## WHAT NEEDS TO BE DONE
Omit all pictures, then retype the data exactly as given.

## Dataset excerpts
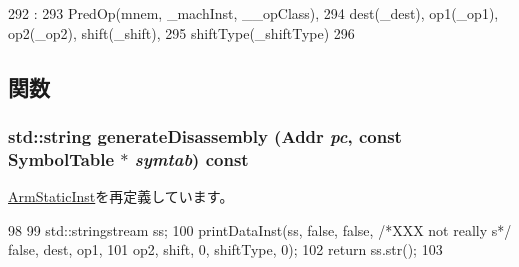 \begin{DoxyCode}
292                                                               :
293         PredOp(mnem, _machInst, __opClass),
294         dest(_dest), op1(_op1), op2(_op2), shift(_shift),
295         shiftType(_shiftType)
296     {}

\end{DoxyCode}


\subsection{関数}
\hypertarget{classArmISA_1_1DataRegRegOp_a95d323a22a5f07e14d6b4c9385a91896}{
\subsubsection[{generateDisassembly}]{\setlength{\rightskip}{0pt plus 5cm}std::string generateDisassembly ({\bf Addr} {\em pc}, \/  const SymbolTable $\ast$ {\em symtab}) const}}
\label{classArmISA_1_1DataRegRegOp_a95d323a22a5f07e14d6b4c9385a91896}


\hyperlink{classArmISA_1_1ArmStaticInst_a95d323a22a5f07e14d6b4c9385a91896}{ArmStaticInst}を再定義しています。


\begin{DoxyCode}
98 {
99     std::stringstream ss;
100     printDataInst(ss, false, false, /*XXX not really s*/ false, dest, op1,
101                   op2, shift, 0, shiftType, 0);
102     return ss.str();
103 }
\end{DoxyCode}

## ANSWER
 \begin{DoxyCode}
292                                                               :
293         PredOp(mnem, _machInst, __opClass),
294         dest(_dest), op1(_op1), op2(_op2), shift(_shift),
295         shiftType(_shiftType)
296     {}

\end{DoxyCode}


\subsection{関数}
\hypertarget{classArmISA_1_1DataRegRegOp_a95d323a22a5f07e14d6b4c9385a91896}{
\subsubsection[{generateDisassembly}]{\setlength{\rightskip}{0pt plus 5cm}std::string generateDisassembly ({\bf Addr} {\em pc}, \/  const SymbolTable $\ast$ {\em symtab}) const}}
\label{classArmISA_1_1DataRegRegOp_a95d323a22a5f07e14d6b4c9385a91896}


\hyperlink{classArmISA_1_1ArmStaticInst_a95d323a22a5f07e14d6b4c9385a91896}{ArmStaticInst}を再定義しています。


\begin{DoxyCode}
98 {
99     std::stringstream ss;
100     printDataInst(ss, false, false, /*XXX not really s*/ false, dest, op1,
101                   op2, shift, 0, shiftType, 0);
102     return ss.str();
103 }
\end{DoxyCode}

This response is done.